Plusieurs raisons sont en jeu : d’abord, sa jeunesse et son originalité, mais surtout le fait que les actions sont souvent ponctuelles, centrés sur la convivialité, sans véritablement d’effets structurants sur les publics ciblés, leurs modes de vie et relations au quotidien, sur les clivages institutionnels et sectoriels existants et qui perdurent toujours, sur l’environnement urbain, social et culturel qui ne favorise pas la rencontre, l’échange et le vivre ensemble des générations. Enfin, les actions sont souvent locales et leurs porteurs éparpillés, ce qui ne favorisait pas la diffusion de l’information et l’échange d’expériences et de savoir faire. Tous ces constats sont autant d’obstacles à la culturalisation de la démarche intergénérationnelle et à la montée en puissance des compétences et de la qualité des réalisations.
CAPGERIS
Quelles activités, favorisant les liens intergénérationnels, propose votre association?
Mohammed Malki
Nous intervenons souvent à la demande d’acteurs locaux ou de têtes de réseaux thématiques. Donc, nous travaillons à partir de leurs préoccupations. Toutes les activités peuvent être des supports et des opportunités de créer des liens entre générations. C’est la manière de les concevoir, les monter, les organiser et les animer qui fait la différence.

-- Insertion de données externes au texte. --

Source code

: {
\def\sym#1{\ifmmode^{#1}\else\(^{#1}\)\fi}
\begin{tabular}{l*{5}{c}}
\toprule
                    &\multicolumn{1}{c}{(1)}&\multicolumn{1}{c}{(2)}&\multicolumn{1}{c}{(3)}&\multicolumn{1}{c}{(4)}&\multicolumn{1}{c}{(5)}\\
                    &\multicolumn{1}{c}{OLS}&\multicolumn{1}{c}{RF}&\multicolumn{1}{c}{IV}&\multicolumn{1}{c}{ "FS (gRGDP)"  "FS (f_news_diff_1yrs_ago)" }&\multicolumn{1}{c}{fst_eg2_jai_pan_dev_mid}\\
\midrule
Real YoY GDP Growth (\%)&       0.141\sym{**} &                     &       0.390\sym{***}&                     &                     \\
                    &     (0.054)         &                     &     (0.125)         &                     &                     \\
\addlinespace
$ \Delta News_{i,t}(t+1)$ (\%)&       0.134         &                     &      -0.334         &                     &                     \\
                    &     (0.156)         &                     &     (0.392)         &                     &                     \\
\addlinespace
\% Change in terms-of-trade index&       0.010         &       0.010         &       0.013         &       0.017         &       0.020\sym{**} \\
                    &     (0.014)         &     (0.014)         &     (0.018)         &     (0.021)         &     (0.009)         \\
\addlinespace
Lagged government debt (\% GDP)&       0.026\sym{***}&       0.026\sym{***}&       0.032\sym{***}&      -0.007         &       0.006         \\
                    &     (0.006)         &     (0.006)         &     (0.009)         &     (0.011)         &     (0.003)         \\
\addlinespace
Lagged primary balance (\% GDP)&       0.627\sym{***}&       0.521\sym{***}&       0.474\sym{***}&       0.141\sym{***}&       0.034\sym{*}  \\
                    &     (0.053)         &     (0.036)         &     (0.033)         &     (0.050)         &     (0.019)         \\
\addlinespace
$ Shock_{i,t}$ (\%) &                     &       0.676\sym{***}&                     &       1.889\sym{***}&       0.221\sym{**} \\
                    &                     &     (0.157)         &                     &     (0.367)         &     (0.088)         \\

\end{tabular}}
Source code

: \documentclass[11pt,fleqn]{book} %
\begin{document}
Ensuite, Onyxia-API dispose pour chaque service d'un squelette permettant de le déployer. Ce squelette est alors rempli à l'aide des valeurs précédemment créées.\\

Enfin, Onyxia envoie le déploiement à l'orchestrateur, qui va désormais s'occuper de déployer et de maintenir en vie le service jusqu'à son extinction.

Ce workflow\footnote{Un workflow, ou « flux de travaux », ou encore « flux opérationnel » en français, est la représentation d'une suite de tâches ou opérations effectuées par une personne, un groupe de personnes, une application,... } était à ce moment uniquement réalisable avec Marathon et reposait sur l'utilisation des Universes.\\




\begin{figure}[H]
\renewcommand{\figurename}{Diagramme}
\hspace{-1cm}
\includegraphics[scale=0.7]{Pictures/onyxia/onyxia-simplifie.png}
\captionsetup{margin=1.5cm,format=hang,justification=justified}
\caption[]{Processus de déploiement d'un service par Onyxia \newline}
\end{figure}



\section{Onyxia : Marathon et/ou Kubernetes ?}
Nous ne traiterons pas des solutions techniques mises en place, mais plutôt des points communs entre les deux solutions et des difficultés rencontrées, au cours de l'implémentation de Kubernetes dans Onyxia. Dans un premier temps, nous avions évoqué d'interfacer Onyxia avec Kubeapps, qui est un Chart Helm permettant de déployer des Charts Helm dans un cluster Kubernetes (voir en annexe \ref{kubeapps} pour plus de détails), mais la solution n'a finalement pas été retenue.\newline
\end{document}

Par exemple, un thé dansant, il peut être conçu comme un lieu d’enfermement des personnes âgées sur leur groupe d’âge comme un moment de rencontre avec des publics plus jeunes, un centre de loisirs et un services d’animation retraités peuvent continuer de s’ignorer, chacun dans son quant à soi, comme ils peuvent travailler ensemble autour de projets communs, autrement plus excitants et porteurs de liens. On peut dire autant sur les conseils des sages et des jeunes, de l’action culturelle, des missions locales, des espaces publics numériques, de l’habitat, des services sociaux, etc.
CAPGERIS
Quelles sont les principales difficultés, que vous rencontrez dans la mise en œuvre des projets intergénérationnels ?
Mohammed Malki
Quant la volonté existe, je vise les élus, institutions et gestionnaires de services, la première difficulté vient des publics eux-mêmes, peu habitués à se rencontrer, échanger et coopérer ensemble autour d’un bien commun. Un travail pédagogique devient nécessaire. Mais en général, cela marche bien. Un second problème,, autrement plus compliqué, est lié à la spécialisation des professionnels et parfois malheureusement des associations, par type de publics, qui résistent fortement à toute démarche d’ouverture et d’innovation en raison d’habitudes de travail et parfois d’un sentiment de crainte de perte d’identité.
CAPGERIS
Selon vous, quels sont les principaux apports humains et sociaux, que procurent les activités intergénérationnelles?
Mohammed Malki
Bien sûr, toutes actions qui mettent en lien des personnes d’âges différents agissent sur les représentations et préjugés des uns sur les autres, permettent de mieux se connaître, de se projeter dans le temps dans un sens comme dans l’autre. Mais plus concrètement, ces actions en raison de leurs domaines d’action, problématiques en jeu, objectifs opérationnels et du contexte local, elles permettent aux uns et aux autres de tirer des bénéfices concrets : soutien scolaire, accompagnement de projets professionnels de jeune, médiation sociale, lutte contre l’isolement, pratiques artistiques et culturels, loisirs découverte, initiation aux TIC, etc. Enfin, au-delà des individus qui y participent, ces actions apportent une aide à leur entourage familial, sont en synergie avec les pouvoirs publics et acteurs locaux concernés et plus globalement produisent une valeur ajoutée à l’échelle de toute la société.
CAPGERIS
Quels sont les principaux projets en cours, de votre association?
Mohammed Malki
Un premier qui nous mobilise beaucoup, il s’agit d’organiser des « collectifs des aînés » dans certains sites socio-urbains où vivent des migrants âgés qui sont inorganisés, méconnus par les services et associations, et invisibles socialement alors même qu’ils sont confrontés à de nombreuses difficultés dans leur vie quotidienne. L’objectif est d’en créer cinq en Ile de France avec deux principes de base : mixité des genres et des cultures. Les collectifs doivent représenter l’ensemble des aînés de leurs sites. Le collectif des aînés de Mantes la Jolie fonctionne bien, nous venons de démarrer un nouveau aux Mureaux, des villes comme Bagnolet et Sarcelles sont également intéressées.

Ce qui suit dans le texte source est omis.